• **Problem**
Of the lines below, copy those that hold the word "named".

****************

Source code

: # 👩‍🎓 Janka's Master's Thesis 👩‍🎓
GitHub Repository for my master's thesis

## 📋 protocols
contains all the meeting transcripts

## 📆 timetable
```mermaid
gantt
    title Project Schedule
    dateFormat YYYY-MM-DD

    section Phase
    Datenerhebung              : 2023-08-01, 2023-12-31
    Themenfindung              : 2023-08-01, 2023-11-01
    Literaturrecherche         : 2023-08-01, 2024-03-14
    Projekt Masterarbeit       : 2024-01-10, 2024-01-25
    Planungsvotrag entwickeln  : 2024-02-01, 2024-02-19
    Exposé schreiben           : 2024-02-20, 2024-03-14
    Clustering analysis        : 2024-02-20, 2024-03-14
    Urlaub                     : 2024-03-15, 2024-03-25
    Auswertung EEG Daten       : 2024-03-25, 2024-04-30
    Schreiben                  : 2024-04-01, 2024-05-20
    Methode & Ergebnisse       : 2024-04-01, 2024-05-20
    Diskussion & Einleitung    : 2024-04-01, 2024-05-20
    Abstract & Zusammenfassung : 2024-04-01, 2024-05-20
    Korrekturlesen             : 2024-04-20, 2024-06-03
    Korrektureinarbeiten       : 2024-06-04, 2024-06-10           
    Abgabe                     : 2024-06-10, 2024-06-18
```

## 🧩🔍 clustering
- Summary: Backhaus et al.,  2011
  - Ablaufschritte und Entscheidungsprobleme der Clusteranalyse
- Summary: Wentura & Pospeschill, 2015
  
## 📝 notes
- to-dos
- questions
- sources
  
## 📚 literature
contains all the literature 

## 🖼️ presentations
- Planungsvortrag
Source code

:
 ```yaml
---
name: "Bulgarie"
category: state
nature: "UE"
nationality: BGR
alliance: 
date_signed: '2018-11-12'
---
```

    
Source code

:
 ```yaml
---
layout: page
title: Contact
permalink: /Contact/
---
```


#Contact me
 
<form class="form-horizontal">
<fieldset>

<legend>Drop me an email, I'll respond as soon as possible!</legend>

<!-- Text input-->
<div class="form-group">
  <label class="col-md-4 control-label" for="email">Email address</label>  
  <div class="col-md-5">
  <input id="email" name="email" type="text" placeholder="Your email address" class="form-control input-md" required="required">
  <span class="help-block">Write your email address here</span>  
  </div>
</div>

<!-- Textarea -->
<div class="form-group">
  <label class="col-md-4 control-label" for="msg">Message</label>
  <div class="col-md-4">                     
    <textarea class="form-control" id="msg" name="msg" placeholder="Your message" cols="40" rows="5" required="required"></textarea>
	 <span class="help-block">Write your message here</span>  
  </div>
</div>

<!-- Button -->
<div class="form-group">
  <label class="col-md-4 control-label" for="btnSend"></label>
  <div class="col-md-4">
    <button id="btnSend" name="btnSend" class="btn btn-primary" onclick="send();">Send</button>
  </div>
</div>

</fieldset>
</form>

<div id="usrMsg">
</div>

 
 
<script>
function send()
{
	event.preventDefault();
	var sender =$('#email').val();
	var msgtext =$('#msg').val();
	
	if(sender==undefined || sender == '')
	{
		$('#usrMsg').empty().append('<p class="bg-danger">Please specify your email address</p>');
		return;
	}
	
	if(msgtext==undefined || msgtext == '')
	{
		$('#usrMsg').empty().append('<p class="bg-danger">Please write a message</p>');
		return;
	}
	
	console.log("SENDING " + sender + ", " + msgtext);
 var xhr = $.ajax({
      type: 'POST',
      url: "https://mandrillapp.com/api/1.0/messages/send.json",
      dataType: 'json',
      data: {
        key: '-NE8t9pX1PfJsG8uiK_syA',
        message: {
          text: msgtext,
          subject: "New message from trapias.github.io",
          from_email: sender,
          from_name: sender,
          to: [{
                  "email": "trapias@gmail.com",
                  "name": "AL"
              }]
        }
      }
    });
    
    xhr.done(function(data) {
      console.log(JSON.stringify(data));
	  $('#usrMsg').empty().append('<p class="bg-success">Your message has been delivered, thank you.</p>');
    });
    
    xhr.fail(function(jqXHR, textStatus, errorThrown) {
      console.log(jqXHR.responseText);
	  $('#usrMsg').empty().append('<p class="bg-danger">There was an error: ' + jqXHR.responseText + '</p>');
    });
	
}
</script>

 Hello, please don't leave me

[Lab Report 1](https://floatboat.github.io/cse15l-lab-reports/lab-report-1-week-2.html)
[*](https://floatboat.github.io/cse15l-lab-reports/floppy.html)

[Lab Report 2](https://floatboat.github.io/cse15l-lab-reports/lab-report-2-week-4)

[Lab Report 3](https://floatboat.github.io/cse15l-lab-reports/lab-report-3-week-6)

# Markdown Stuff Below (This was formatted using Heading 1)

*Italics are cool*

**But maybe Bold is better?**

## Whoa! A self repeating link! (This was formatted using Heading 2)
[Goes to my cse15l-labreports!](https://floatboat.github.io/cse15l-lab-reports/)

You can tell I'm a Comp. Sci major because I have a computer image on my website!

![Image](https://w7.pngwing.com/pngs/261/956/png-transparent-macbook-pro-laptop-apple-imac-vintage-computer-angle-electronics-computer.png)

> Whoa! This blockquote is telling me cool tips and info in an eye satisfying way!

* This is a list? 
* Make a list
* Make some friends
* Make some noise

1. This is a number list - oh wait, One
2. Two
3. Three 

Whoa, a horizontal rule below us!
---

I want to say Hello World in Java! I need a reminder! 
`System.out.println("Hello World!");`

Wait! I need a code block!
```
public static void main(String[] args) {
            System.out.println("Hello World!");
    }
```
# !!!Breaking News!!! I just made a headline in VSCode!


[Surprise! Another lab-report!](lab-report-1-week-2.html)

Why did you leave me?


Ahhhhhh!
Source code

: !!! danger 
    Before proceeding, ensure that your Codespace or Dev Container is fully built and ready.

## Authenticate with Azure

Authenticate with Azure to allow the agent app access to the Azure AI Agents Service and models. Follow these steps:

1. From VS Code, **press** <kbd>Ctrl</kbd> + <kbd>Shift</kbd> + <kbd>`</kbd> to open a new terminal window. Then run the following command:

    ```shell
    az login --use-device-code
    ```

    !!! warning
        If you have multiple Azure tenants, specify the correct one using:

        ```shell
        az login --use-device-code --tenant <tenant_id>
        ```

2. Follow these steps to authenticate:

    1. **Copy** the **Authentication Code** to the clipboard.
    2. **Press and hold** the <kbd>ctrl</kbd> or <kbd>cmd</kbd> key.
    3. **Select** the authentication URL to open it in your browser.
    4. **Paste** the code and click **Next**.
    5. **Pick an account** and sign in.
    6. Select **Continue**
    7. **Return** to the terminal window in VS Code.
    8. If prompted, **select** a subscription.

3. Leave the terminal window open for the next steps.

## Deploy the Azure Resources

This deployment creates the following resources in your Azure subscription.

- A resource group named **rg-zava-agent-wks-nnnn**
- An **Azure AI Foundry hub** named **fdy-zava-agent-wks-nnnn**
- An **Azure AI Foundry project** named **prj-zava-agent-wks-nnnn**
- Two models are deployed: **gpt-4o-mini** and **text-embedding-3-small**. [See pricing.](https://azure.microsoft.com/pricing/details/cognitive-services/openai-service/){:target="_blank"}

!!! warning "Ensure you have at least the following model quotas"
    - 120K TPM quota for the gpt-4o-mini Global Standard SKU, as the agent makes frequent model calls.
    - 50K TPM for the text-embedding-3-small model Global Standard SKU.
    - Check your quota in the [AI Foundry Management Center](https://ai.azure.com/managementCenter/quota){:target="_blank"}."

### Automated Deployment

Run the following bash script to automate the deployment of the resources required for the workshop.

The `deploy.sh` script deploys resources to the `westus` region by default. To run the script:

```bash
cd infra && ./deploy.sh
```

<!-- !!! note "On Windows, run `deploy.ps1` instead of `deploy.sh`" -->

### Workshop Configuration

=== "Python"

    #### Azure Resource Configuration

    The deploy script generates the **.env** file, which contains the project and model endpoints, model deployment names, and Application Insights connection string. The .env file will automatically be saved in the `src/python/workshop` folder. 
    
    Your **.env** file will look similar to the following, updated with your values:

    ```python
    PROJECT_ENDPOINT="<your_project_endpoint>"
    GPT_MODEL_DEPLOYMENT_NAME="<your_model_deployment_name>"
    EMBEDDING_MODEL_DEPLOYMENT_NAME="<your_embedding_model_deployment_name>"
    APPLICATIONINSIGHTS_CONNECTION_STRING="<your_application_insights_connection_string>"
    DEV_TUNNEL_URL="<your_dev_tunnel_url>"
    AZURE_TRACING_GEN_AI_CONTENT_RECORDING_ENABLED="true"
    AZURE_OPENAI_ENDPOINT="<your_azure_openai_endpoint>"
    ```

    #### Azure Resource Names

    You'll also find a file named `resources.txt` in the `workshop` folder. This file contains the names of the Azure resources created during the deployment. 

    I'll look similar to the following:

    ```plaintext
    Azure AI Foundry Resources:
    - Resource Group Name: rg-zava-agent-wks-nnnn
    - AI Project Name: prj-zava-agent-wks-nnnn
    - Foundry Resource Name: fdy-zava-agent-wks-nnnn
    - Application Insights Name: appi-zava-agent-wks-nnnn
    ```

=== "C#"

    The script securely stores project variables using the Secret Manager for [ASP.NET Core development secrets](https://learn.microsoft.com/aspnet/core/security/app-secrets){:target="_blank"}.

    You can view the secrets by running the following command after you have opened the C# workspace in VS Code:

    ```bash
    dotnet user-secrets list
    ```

****************

• **Task output**
- A resource group named **rg-zava-agent-wks-nnnn**
- An **Azure AI Foundry hub** named **fdy-zava-agent-wks-nnnn**
- An **Azure AI Foundry project** named **prj-zava-agent-wks-nnnn**
    You'll also find a file named `resources.txt` in the `workshop` folder. This file contains the names of the Azure resources created during the deployment. 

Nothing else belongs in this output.